I’m pissed at the way a cis-privileging system demands an ideal trans subject to pass for hormones, state support, basic humanity and at the same time find that trans discourse can be ironically binary in places where it reckons with demigendered in-betweens. I pored over papers shredding the objectivity of the Western medical gender binary, on travestis crafting their bodies and families in Brazil on lesbian and transmasc masculinities in South Africa during my anthropology degree, felt a tug I didn’t feel with the other modules as these understandings were rewriting how I understood my personhood. My ears pricked up when I read about how South Asian Bhakti and Sufi poets and saints spoke to Allah using transgendered voices.
It was some years later when I stumbled on a rando Youtube PSBT India documentary on Kothis in Calcutta where I found a narrative that really spoke to me.
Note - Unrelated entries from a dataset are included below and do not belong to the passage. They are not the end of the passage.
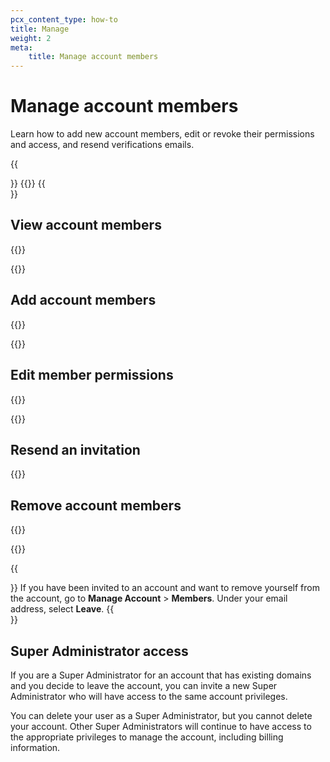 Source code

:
 ```yaml
---
pcx_content_type: how-to
title: Manage
weight: 2
meta:
    title: Manage account members
---
```


# Manage account members

Learn how to add new account members, edit or revoke their permissions and access, and resend verifications emails.

{{<Aside type="note">}}
{{<render file="_account-member-manage-limitation.md" productFolder="fundamentals">}}
{{</Aside>}}

## View account members

{{<render file="_account-member-manage-limitation.md" productFolder="fundamentals">}}

{{<render file="_view-account-members.md" productFolder="fundamentals">}}

## Add account members

{{<render file="_account-member-manage-limitation.md" productFolder="fundamentals">}}

{{<render file="_add-account-members.md" productFolder="fundamentals">}}

## Edit member permissions

{{<render file="_account-member-manage-limitation.md" productFolder="fundamentals">}}

{{<render file="_edit-member-permissions.md" productFolder="fundamentals">}}

## Resend an invitation

{{<render file="_resend-member-invitation.md" productFolder="fundamentals">}}

## Remove account members

{{<render file="_account-member-manage-limitation.md" productFolder="fundamentals">}}

{{<render file="_remove-account-members.md" productFolder="fundamentals">}}

[^1]: {{<render file="_account-member-manage-limitation.md">}}

{{<Aside type="note">}}
If you have been invited to an account and want to remove yourself from the account, go to **Manage Account** > **Members**. Under your email address, select **Leave**.
{{</Aside>}}

## Super Administrator access

If you are a Super Administrator for an account that has existing domains and you decide to leave the account, you can invite a new Super Administrator who will have access to the same account privileges.

You can delete your user as a Super Administrator, but you cannot delete your account. Other Super Administrators will continue to have access to the appropriate privileges to manage the account, including billing information.
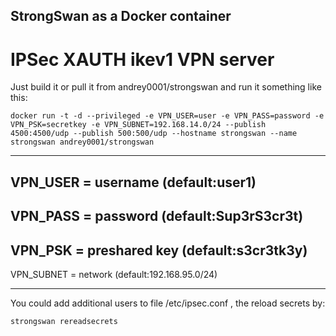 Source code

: ## StrongSwan as a Docker container

# IPSec XAUTH ikev1 VPN server

Just build it or pull it from andrey0001/strongswan and run it something like this:

```
docker run -t -d --privileged -e VPN_USER=user -e VPN_PASS=password -e VPN_PSK=secretkey -e VPN_SUBNET=192.168.14.0/24 --publish 4500:4500/udp --publish 500:500/udp --hostname strongswan --name strongswan andrey0001/strongswan
```
---
VPN_USER = username (default:user1)
---
VPN_PASS = password (default:Sup3rS3cr3t)
---
VPN_PSK = preshared key (default:s3cr3tk3y)
---
VPN_SUBNET = network (default:192.168.95.0/24)

---

You could add additional users to file /etc/ipsec.conf , the reload secrets by: 
```
strongswan rereadsecrets
```

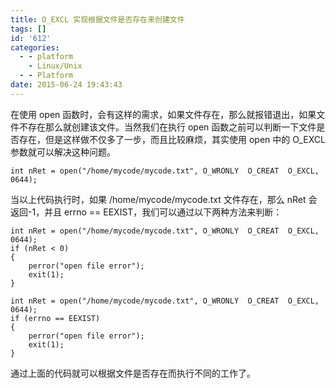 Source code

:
 ```yaml
---
title: O_EXCL 实现根据文件是否存在来创建文件
tags: []
id: '612'
categories:
  - - platform
    - Linux/Unix
  - - Platform
date: 2015-06-24 19:43:43
---
```


在使用 open 函数时，会有这样的需求，如果文件存在，那么就报错退出，如果文件不存在那么就创建该文件。当然我们在执行 open 函数之前可以判断一下文件是否存在，但是这样做不仅多了一步，而且比较麻烦，其实使用 open 中的 O\_EXCL 参数就可以解决这种问题。
<!-- more -->
```
int nRet = open("/home/mycode/mycode.txt", O_WRONLY  O_CREAT  O_EXCL, 0644);
```

当以上代码执行时，如果 /home/mycode/mycode.txt 文件存在，那么 nRet 会返回-1，并且 errno == EEXIST，我们可以通过以下两种方法来判断：

```
int nRet = open("/home/mycode/mycode.txt", O_WRONLY  O_CREAT  O_EXCL, 0644);
if (nRet < 0)
{
    perror("open file error");
    exit(1);
}
```

```
int nRet = open("/home/mycode/mycode.txt", O_WRONLY  O_CREAT  O_EXCL, 0644);
if (errno == EEXIST)
{
    perror("open file error");
    exit(1);
}
```

通过上面的代码就可以根据文件是否存在而执行不同的工作了。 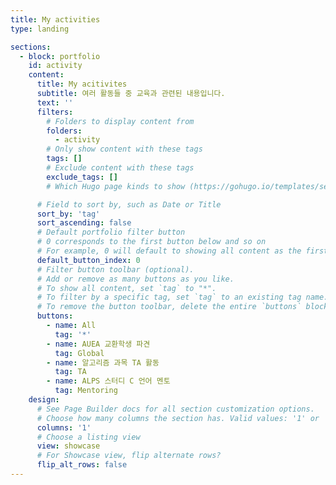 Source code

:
 ```yaml
---
title: My activities
type: landing

sections:
  - block: portfolio
    id: activity
    content:
      title: My acitivites
      subtitle: 여러 활동들 중 교육과 관련된 내용입니다. 
      text: ''
      filters:
        # Folders to display content from
        folders:
          - activity
        # Only show content with these tags
        tags: []
        # Exclude content with these tags
        exclude_tags: []
        # Which Hugo page kinds to show (https://gohugo.io/templates/section-templates/#page-kinds)

      # Field to sort by, such as Date or Title
      sort_by: 'tag'
      sort_ascending: false
      # Default portfolio filter button
      # 0 corresponds to the first button below and so on
      # For example, 0 will default to showing all content as the first button below shows content with *any* tag
      default_button_index: 0
      # Filter button toolbar (optional).
      # Add or remove as many buttons as you like.
      # To show all content, set `tag` to "*".
      # To filter by a specific tag, set `tag` to an existing tag name.
      # To remove the button toolbar, delete the entire `buttons` block.
      buttons:
        - name: All
          tag: '*'
        - name: AUEA 교환학생 파견
          tag: Global
        - name: 알고리즘 과목 TA 활동
          tag: TA
        - name: ALPS 스터디 C 언어 멘토
          tag: Mentoring
    design:
      # See Page Builder docs for all section customization options.
      # Choose how many columns the section has. Valid values: '1' or '2'.
      columns: '1'
      # Choose a listing view
      view: showcase
      # For Showcase view, flip alternate rows?
      flip_alt_rows: false
---
```

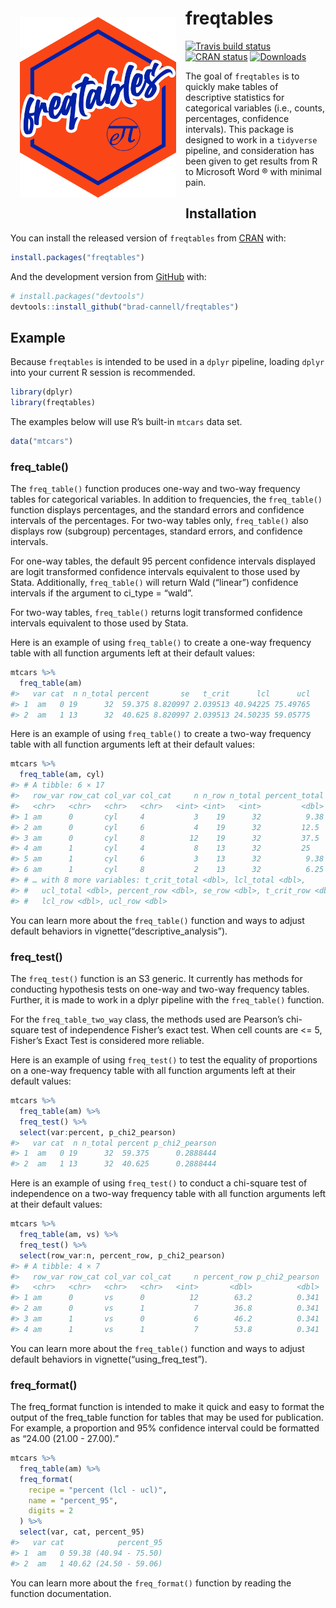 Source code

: 
<!-- README.md is generated from README.Rmd. Please edit that file -->

# freqtables <img style="padding: 15px;" align="left" src="man/figures/freqtables_hex/freqtables.png" alt="freqtables hex logo" width="250" height="289">

<!-- badges: start -->

[![Travis build
status](https://travis-ci.com/brad-cannell/freqtables.svg?branch=master)](https://travis-ci.com/brad-cannell/freqtables)
[![CRAN
status](https://www.r-pkg.org/badges/version/freqtables)](https://cran.r-project.org/package=freqtables)
[![Downloads](http://cranlogs.r-pkg.org/badges/grand-total/freqtables)](https://www.r-pkg.org/pkg/freqtables)
<!-- badges: end -->

The goal of `freqtables` is to quickly make tables of descriptive
statistics for categorical variables (i.e., counts, percentages,
confidence intervals). This package is designed to work in a `tidyverse`
pipeline, and consideration has been given to get results from R to
Microsoft Word ® with minimal pain.

## Installation

You can install the released version of `freqtables` from
[CRAN](https://CRAN.R-project.org) with:

``` r
install.packages("freqtables")
```

And the development version from [GitHub](https://github.com/) with:

``` r
# install.packages("devtools")
devtools::install_github("brad-cannell/freqtables")
```

## Example

Because `freqtables` is intended to be used in a `dplyr` pipeline,
loading `dplyr` into your current R session is recommended.

``` r
library(dplyr)
library(freqtables)
```

The examples below will use R’s built-in `mtcars` data set.

``` r
data("mtcars")
```

### freq\_table()

The `freq_table()` function produces one-way and two-way frequency
tables for categorical variables. In addition to frequencies, the
`freq_table()` function displays percentages, and the standard errors
and confidence intervals of the percentages. For two-way tables only,
`freq_table()` also displays row (subgroup) percentages, standard
errors, and confidence intervals.

For one-way tables, the default 95 percent confidence intervals
displayed are logit transformed confidence intervals equivalent to those
used by Stata. Additionally, `freq_table()` will return Wald (“linear”)
confidence intervals if the argument to ci\_type = “wald”.

For two-way tables, `freq_table()` returns logit transformed confidence
intervals equivalent to those used by Stata.

Here is an example of using `freq_table()` to create a one-way frequency
table with all function arguments left at their default values:

``` r
mtcars %>% 
  freq_table(am)
#>   var cat  n n_total percent       se   t_crit      lcl      ucl
#> 1  am   0 19      32  59.375 8.820997 2.039513 40.94225 75.49765
#> 2  am   1 13      32  40.625 8.820997 2.039513 24.50235 59.05775
```

Here is an example of using `freq_table()` to create a two-way frequency
table with all function arguments left at their default values:

``` r
mtcars %>% 
  freq_table(am, cyl)
#> # A tibble: 6 × 17
#>   row_var row_cat col_var col_cat     n n_row n_total percent_total se_total
#>   <chr>   <chr>   <chr>   <chr>   <int> <int>   <int>         <dbl>    <dbl>
#> 1 am      0       cyl     4           3    19      32          9.38     5.24
#> 2 am      0       cyl     6           4    19      32         12.5      5.94
#> 3 am      0       cyl     8          12    19      32         37.5      8.70
#> 4 am      1       cyl     4           8    13      32         25        7.78
#> 5 am      1       cyl     6           3    13      32          9.38     5.24
#> 6 am      1       cyl     8           2    13      32          6.25     4.35
#> # … with 8 more variables: t_crit_total <dbl>, lcl_total <dbl>,
#> #   ucl_total <dbl>, percent_row <dbl>, se_row <dbl>, t_crit_row <dbl>,
#> #   lcl_row <dbl>, ucl_row <dbl>
```

You can learn more about the `freq_table()` function and ways to adjust
default behaviors in vignette(“descriptive\_analysis”).

### freq\_test()

The `freq_test()` function is an S3 generic. It currently has methods
for conducting hypothesis tests on one-way and two-way frequency tables.
Further, it is made to work in a dplyr pipeline with the `freq_table()`
function.

For the `freq_table_two_way` class, the methods used are Pearson’s
chi-square test of independence Fisher’s exact test. When cell counts
are &lt;= 5, Fisher’s Exact Test is considered more reliable.

Here is an example of using `freq_test()` to test the equality of
proportions on a one-way frequency table with all function arguments
left at their default values:

``` r
mtcars %>%
  freq_table(am) %>%
  freq_test() %>%
  select(var:percent, p_chi2_pearson)
#>   var cat  n n_total percent p_chi2_pearson
#> 1  am   0 19      32  59.375      0.2888444
#> 2  am   1 13      32  40.625      0.2888444
```

Here is an example of using `freq_test()` to conduct a chi-square test
of independence on a two-way frequency table with all function arguments
left at their default values:

``` r
mtcars %>%
  freq_table(am, vs) %>%
  freq_test() %>%
  select(row_var:n, percent_row, p_chi2_pearson)
#> # A tibble: 4 × 7
#>   row_var row_cat col_var col_cat     n percent_row p_chi2_pearson
#>   <chr>   <chr>   <chr>   <chr>   <int>       <dbl>          <dbl>
#> 1 am      0       vs      0          12        63.2          0.341
#> 2 am      0       vs      1           7        36.8          0.341
#> 3 am      1       vs      0           6        46.2          0.341
#> 4 am      1       vs      1           7        53.8          0.341
```

You can learn more about the `freq_table()` function and ways to adjust
default behaviors in vignette(“using\_freq\_test”).

### freq\_format()

The freq\_format function is intended to make it quick and easy to
format the output of the freq\_table function for tables that may be
used for publication. For example, a proportion and 95% confidence
interval could be formatted as “24.00 (21.00 - 27.00).”

``` r
mtcars %>%
  freq_table(am) %>%
  freq_format(
    recipe = "percent (lcl - ucl)",
    name = "percent_95",
    digits = 2
  ) %>%
  select(var, cat, percent_95)
#>   var cat            percent_95
#> 1  am   0 59.38 (40.94 - 75.50)
#> 2  am   1 40.62 (24.50 - 59.06)
```

You can learn more about the `freq_format()` function by reading the
function documentation.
I watched them talk in English and Bangla about what being Kothi meant to them and resonated with the nuance and how there was no consensus on what being gender non-conforming felt like or how they related to the masculinity society expected of them. I read this into the shapelessness Gupta spoke about. I especially rated how all this wasn’t welded into the iron maiden of Euro-American-Gender-Theory jargon, like not a single convoluted Judith Butler quote in sight. I’m reading Grace Lavery’s memoir at the moment and while it’s a killer read, by God does it smack of how gender nonconformity and transness is gatekept by a caste of white affluent academics in the UK context. In the words Rikh, one of the activists interviewed, “you may have seen me somewhere, I should say us, you have seen us, we are everywhere, in your families, among your neighbours… we are not aliens, we live with you, our worlds are the same.” Cue the anthem.
I’ve also been reading the NOMA Guide to Fermentation which changed my mind about how I thought about temperature in a similar way to how my mind was changed about inhabiting gender. Temperature or gender isn’t a passive state one finds oneself in, they aren’t stable adjectives. The guide says “Temperature is an average of the kinetic energy of countless molecules moving at different speeds,” and with regards to making black garlic, “…in a clove of garlic held at 60ºC/140ºF, 99.9999 percent of the molecules might very well be moving too slowly to inspire a pyrolytic or Maillard reaction. But occasionally, one molecule out of a billion might be moving fast enough to spark one of these energetic chemical reactions. From there, these isolated, sparse reactions cascade”(René Redzepi and David Zilber, Artisan 2018: 406).
There’s something in that, about containing multitudes, about the impossible task of stasis, the imperative of transition. It made me think of the ways labels are created for the sake of aligning demands to advocate politically. It made me think of what Alok Vaid Menon is talking about when they appeal to allies of the various gender rights movements to take the plunge when they draw the line at considering their own sense of self- to honour those glints of dissonance.
But how ironic to circle back to black garlic for this metaphor which some may consider a White foodstuff given its availability in wholefoods and the profligate use of a rice cooker to make it at home. All of this, Alok’s, Dr. Syed’s, Zarina Muhammad’s, Sunil Gupta’s, Mel’s and Halima’s words are little sparks, microscopic shooting stars which mark the way I understand being in a body- like black garlic, perhaps these glimmering shifts are me ripening into something delicious, offensive, unprecedented.